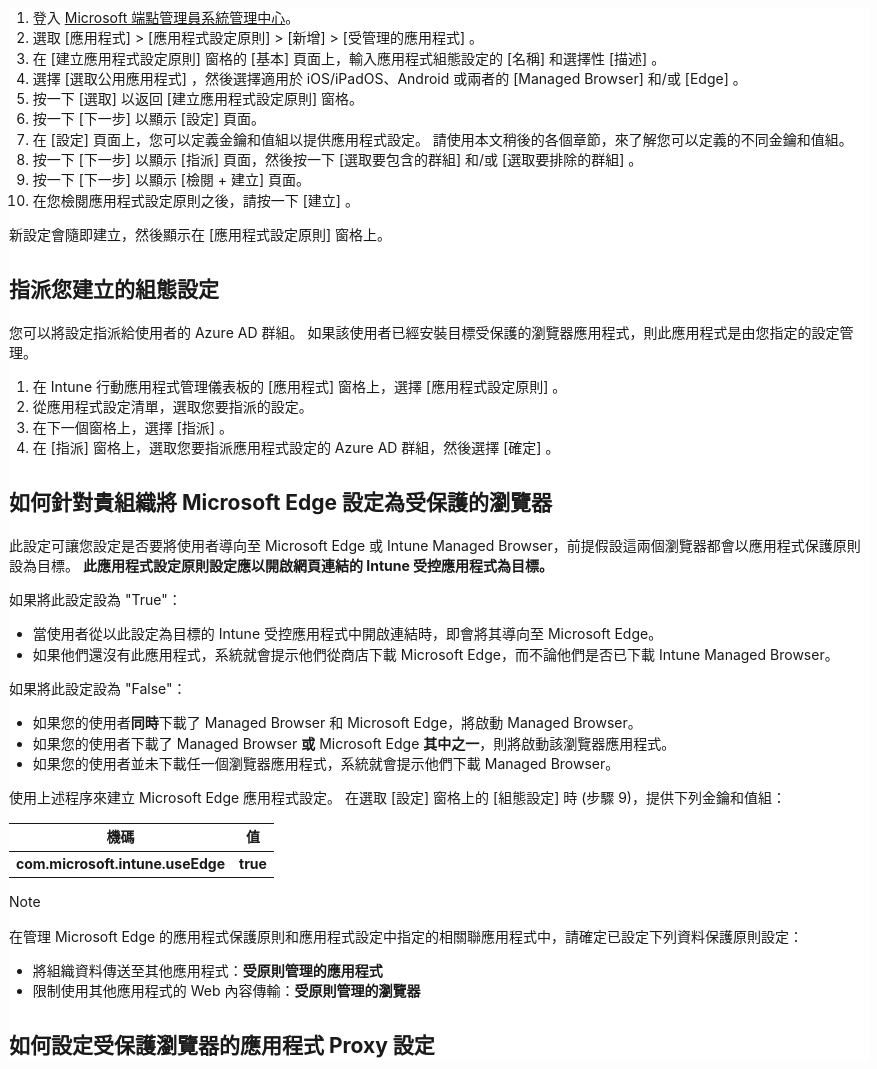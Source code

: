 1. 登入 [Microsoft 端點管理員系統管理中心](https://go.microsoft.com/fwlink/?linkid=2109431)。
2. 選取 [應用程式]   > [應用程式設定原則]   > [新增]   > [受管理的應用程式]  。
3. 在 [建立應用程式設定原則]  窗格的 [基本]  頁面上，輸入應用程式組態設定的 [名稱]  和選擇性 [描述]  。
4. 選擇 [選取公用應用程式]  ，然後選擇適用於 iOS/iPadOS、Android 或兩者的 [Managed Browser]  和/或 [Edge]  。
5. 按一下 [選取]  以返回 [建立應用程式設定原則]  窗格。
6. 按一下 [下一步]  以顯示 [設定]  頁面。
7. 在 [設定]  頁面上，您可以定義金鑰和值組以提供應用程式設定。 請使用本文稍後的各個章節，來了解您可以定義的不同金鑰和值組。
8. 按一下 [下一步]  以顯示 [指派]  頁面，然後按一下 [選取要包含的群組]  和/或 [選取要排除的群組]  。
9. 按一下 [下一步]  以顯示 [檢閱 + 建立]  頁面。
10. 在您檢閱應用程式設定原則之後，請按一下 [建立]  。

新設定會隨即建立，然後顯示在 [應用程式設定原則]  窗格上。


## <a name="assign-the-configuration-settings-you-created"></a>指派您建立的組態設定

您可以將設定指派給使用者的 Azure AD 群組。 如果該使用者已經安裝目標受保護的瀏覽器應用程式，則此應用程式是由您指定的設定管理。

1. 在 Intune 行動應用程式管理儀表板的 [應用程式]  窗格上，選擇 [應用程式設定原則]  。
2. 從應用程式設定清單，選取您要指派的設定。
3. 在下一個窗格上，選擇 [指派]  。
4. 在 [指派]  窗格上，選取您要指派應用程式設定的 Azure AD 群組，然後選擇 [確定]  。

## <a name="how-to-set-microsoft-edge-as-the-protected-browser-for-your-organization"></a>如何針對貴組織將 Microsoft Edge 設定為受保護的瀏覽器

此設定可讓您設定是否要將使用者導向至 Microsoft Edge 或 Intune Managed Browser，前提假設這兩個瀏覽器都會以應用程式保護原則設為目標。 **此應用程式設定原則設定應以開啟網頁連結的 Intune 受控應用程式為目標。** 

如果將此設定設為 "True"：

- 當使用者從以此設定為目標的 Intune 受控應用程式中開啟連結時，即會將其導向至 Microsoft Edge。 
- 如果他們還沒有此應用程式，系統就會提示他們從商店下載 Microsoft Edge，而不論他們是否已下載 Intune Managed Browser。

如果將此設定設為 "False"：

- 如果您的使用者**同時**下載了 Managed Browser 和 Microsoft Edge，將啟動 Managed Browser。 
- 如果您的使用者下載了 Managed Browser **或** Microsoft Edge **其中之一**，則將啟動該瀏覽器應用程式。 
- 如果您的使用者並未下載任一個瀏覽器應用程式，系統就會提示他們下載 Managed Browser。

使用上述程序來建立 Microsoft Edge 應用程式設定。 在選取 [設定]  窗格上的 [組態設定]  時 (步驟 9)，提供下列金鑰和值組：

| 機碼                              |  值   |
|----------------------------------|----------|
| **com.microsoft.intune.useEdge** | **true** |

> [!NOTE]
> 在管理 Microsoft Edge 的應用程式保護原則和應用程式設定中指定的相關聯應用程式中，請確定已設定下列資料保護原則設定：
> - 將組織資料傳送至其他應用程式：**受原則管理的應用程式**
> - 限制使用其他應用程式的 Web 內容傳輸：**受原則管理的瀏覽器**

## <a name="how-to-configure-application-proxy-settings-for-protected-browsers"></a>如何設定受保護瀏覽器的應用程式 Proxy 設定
▬▬▬▬▬▬▬▬▬▬
Task objective | Please copy, exactly as written, every line in the listing above from the line with "3. 在下一個窗格上，選擇 [指派]" up to and including the line with "Microsoft Edge 設定為受保護的瀏覽器".

Your solution |
3. 在下一個窗格上，選擇 [指派]  。
4. 在 [指派]  窗格上，選取您要指派應用程式設定的 Azure AD 群組，然後選擇 [確定]  。

## <a name="how-to-set-microsoft-edge-as-the-protected-browser-for-your-organization"></a>如何針對貴組織將 Microsoft Edge 設定為受保護的瀏覽器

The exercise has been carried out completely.